■ THE PROBLEM ■
Write out the full listing exactly as it appears below.

⟨

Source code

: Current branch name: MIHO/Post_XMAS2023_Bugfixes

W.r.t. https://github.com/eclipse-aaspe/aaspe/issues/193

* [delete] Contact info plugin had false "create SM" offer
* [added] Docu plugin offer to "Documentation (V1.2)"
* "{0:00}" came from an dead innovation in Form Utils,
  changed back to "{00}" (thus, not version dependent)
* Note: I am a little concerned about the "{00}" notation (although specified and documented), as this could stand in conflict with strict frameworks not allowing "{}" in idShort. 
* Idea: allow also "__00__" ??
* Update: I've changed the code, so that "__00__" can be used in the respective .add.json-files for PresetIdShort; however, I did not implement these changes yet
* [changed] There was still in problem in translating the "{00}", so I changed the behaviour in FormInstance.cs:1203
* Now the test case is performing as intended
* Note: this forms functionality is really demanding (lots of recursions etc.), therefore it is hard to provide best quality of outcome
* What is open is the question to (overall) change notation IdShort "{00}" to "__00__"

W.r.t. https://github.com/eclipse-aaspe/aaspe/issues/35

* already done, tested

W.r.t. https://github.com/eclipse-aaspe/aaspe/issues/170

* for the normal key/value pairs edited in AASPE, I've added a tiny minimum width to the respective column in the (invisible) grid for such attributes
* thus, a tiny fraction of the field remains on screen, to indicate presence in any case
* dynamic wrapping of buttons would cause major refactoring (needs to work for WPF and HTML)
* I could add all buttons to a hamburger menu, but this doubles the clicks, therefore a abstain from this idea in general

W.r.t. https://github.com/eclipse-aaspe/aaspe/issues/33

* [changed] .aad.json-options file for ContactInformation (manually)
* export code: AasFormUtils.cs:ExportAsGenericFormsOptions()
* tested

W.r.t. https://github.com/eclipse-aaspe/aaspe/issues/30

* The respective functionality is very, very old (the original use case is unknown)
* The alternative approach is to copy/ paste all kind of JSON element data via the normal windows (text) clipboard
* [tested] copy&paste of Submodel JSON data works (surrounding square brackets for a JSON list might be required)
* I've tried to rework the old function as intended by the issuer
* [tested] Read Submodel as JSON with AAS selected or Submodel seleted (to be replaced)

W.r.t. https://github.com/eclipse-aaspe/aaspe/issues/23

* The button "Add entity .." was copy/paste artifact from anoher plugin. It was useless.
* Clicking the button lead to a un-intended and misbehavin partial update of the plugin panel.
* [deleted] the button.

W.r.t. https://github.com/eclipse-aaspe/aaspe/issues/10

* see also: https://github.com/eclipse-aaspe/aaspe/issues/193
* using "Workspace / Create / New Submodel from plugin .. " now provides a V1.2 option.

⟩

■ RESULT OF THE TASK ■
Source code

: Current branch name: MIHO/Post_XMAS2023_Bugfixes

W.r.t. https://github.com/eclipse-aaspe/aaspe/issues/193

* [delete] Contact info plugin had false "create SM" offer
* [added] Docu plugin offer to "Documentation (V1.2)"
* "{0:00}" came from an dead innovation in Form Utils,
  changed back to "{00}" (thus, not version dependent)
* Note: I am a little concerned about the "{00}" notation (although specified and documented), as this could stand in conflict with strict frameworks not allowing "{}" in idShort. 
* Idea: allow also "__00__" ??
* Update: I've changed the code, so that "__00__" can be used in the respective .add.json-files for PresetIdShort; however, I did not implement these changes yet
* [changed] There was still in problem in translating the "{00}", so I changed the behaviour in FormInstance.cs:1203
* Now the test case is performing as intended
* Note: this forms functionality is really demanding (lots of recursions etc.), therefore it is hard to provide best quality of outcome
* What is open is the question to (overall) change notation IdShort "{00}" to "__00__"

W.r.t. https://github.com/eclipse-aaspe/aaspe/issues/35

* already done, tested

W.r.t. https://github.com/eclipse-aaspe/aaspe/issues/170

* for the normal key/value pairs edited in AASPE, I've added a tiny minimum width to the respective column in the (invisible) grid for such attributes
* thus, a tiny fraction of the field remains on screen, to indicate presence in any case
* dynamic wrapping of buttons would cause major refactoring (needs to work for WPF and HTML)
* I could add all buttons to a hamburger menu, but this doubles the clicks, therefore a abstain from this idea in general

W.r.t. https://github.com/eclipse-aaspe/aaspe/issues/33

* [changed] .aad.json-options file for ContactInformation (manually)
* export code: AasFormUtils.cs:ExportAsGenericFormsOptions()
* tested

W.r.t. https://github.com/eclipse-aaspe/aaspe/issues/30

* The respective functionality is very, very old (the original use case is unknown)
* The alternative approach is to copy/ paste all kind of JSON element data via the normal windows (text) clipboard
* [tested] copy&paste of Submodel JSON data works (surrounding square brackets for a JSON list might be required)
* I've tried to rework the old function as intended by the issuer
* [tested] Read Submodel as JSON with AAS selected or Submodel seleted (to be replaced)

W.r.t. https://github.com/eclipse-aaspe/aaspe/issues/23

* The button "Add entity .." was copy/paste artifact from anoher plugin. It was useless.
* Clicking the button lead to a un-intended and misbehavin partial update of the plugin panel.
* [deleted] the button.

W.r.t. https://github.com/eclipse-aaspe/aaspe/issues/10

* see also: https://github.com/eclipse-aaspe/aaspe/issues/193
* using "Workspace / Create / New Submodel from plugin .. " now provides a V1.2 option.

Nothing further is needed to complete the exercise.